One of those who left the boat perhaps a month into our dry-dock time was a nice young red-headed British man. I have known only a few British folk, and if I am allowed to generalize on such a small amount of data, I would say I have generally found the English to be a little whinny. Pleasant, but whinny.  This young man was no different.  He was quick to complain, and first to take off for any fun as soon as it presented itself.  His vocalizations increasingly carried openly negative sentiment towards his position and our living conditions. Everyone had grown tired of his attitude. Though despite his regular complaints he was quite a lot of fun to have around during off hours. This was his first trip to America, and he was enthralled with Americana and thrilled to be spending time in the land of milk and honey. Along these lines he was a fan of monster trucks, a thing apparently hard to come by in his home country with it’s narrow roadways and dense population. Once we reached Jacksonville he began an earnest search for a monster truck of his very own. His search was immediately fruitful, and he quickly found a ridiculously jacked up black ford pickup with giant balloon tires. He purchased this vehicle and enjoyed ownership and use of it for a few long weeks when without warning (or much surprise to most of us) he was given his walking papers and was dismissed in a flurry of unsuccessful pleas to stay.

In yacht work, the crew-members enjoy a certain protection in that if you leave a ship in any place other than where you had joined her, it is the yacht’s responsibility to send you back to your home port. This along with his immigration status meant my British friend was to be shipped back to England directly, and would have to leave his monster truck behind. He spoke of bringing his truck back to his homeland, but I don’t believe he was successful in this effort.  Leaving these yachts generally comes quickly and without prior notice.

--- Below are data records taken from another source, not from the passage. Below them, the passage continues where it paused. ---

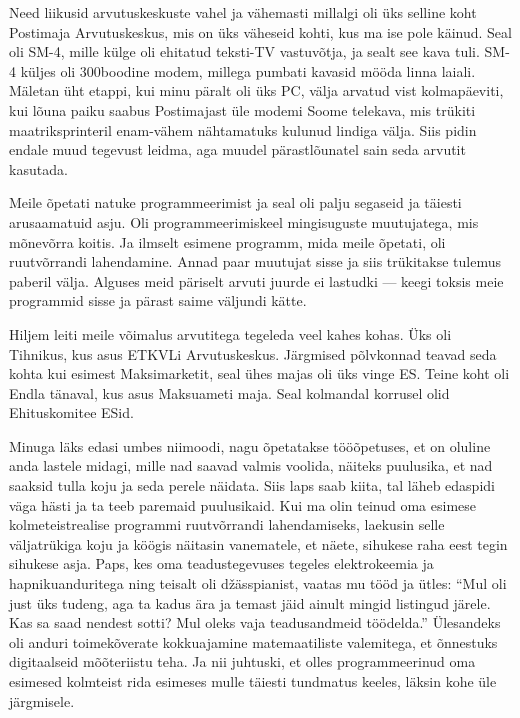 
Need liikusid arvutuskeskuste vahel ja vähemasti millalgi oli üks selline 
koht Postimaja Arvutuskeskus, mis on 
üks väheseid kohti, kus ma ise pole käinud. Seal oli SM-4, mille külge oli ehitatud teksti-TV 
vastuvõtja, 
ja sealt see kava tuli. SM-4 küljes oli 300boodine modem, millega 
pumbati kavasid mööda linna laiali. Mäletan üht
etappi, kui minu päralt oli üks PC, välja arvatud vist kolmapäeviti, 
kui lõuna paiku saabus Postimajast üle modemi Soome telekava, mis trükiti maatriksprinteril enam-vähem nähtamatuks kulunud lindiga välja. Siis 
pidin endale muud tegevust leidma, aga muudel pärastlõunatel sain seda 
arvutit kasutada.


Meile õpetati natuke programmeerimist ja seal oli palju segaseid ja 
täiesti arusaamatuid asju. Oli programmeerimiskeel mingisuguste muutujatega, 
mis mõnevõrra koitis. Ja ilmselt esimene programm, mida meile õpetati, oli ruutvõrrandi lahendamine. Annad paar muutujat sisse ja siis 
trükitakse tulemus paberil välja. Alguses meid 
päriselt arvuti juurde ei lastudki --- keegi toksis  meie 
programmid sisse ja pärast saime väljundi kätte. 

Hiljem leiti meile võimalus arvutitega tegeleda veel kahes kohas. Üks oli 
Tihnikus, kus asus ETKVLi Arvutuskeskus. Järgmised 
põlvkonnad teavad seda kohta kui esimest Maksimarketit, seal ühes majas oli üks 
vinge ES. Teine koht oli Endla tänaval, kus asus Maksuameti maja. Seal kolmandal 
korrusel olid Ehituskomitee ESid. 

Minuga läks edasi umbes niimoodi, nagu õpetatakse tööõpetuses, et on 
oluline anda lastele midagi, mille nad saavad valmis voolida, näiteks puulusika,
et nad saaksid tulla koju ja seda perele näidata. Siis laps saab kiita, tal läheb edaspidi väga 
hästi ja ta teeb paremaid puulusikaid. Kui ma olin teinud 
oma esimese kolmeteistrealise programmi ruutvõrrandi lahendamiseks, laekusin 
selle väljatrükiga koju ja köögis näitasin vanematele, et 
näete, sihukese raha eest tegin sihukese asja. Paps, kes oma 
teadustegevuses tegeles elektrokeemia ja hapnikuanduritega ning teisalt 
oli džässpianist, vaatas mu tööd ja ütles: \enquote{Mul oli 
just üks tudeng, aga ta kadus ära ja temast jäid ainult mingid listingud 
järele. Kas sa saad nendest sotti? Mul oleks vaja teadusandmeid 
töödelda.} Ülesandeks oli anduri toimekõverate kokkuajamine 
matemaatiliste valemitega, et õnnestuks digitaalseid mõõteriistu teha. Ja nii juhtuski, et olles programmeerinud oma 
esimesed kolmteist rida esimeses mulle täiesti tundmatus keeles, 
läksin kohe üle järgmisele.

As my day to day progressed at a rather routine rate, Carrie had picked up a couple of short trips. One in particular came about when she received a page from a yacht she had been aboard previously who had recently lost their crew as they had walked off collectively and defiantly the previous midnight while in port. Carrie was flown to Boston late the next night and had a terrific adventure accompanying her yacht from Boston and back down the coast, eventually arriving in Savannah, Georgia. We had been keeping in communication and were more determined than ever to share a ship. Towards this end we’d lined up an interview in Savannah. I took a couple days off and picked up Carrie in Georgia where she cordially vacated her position.

While in Savannah, we interviewed for and enjoyed an afternoon with a captain and his wife, eventually I declined the position aboard this particularly beautiful yacht due to my own insecurities with tending the brand new and highly touted Detroit Diesel MTU 2200 engines that had just been installed in this high performance multimillion dollar watercraft. I was still new to diesel engines and the layout of smaller yacht engine rooms and didn’t feel I had enough experience to handle such responsibility at that point despite the confidence placed in me by the captain and by Carrie.  I know better now, I could have handled it just fine. My life might be quite different today had I accepted that duty, and though I have no regrets, it was recognizably a fork in the road for our yachting career.

I returned once again to dry-dock and worked for another few weeks there. Immersing myself in routine and duty.  Carrie continued to find day work as we searched for a yacht to crew as a team.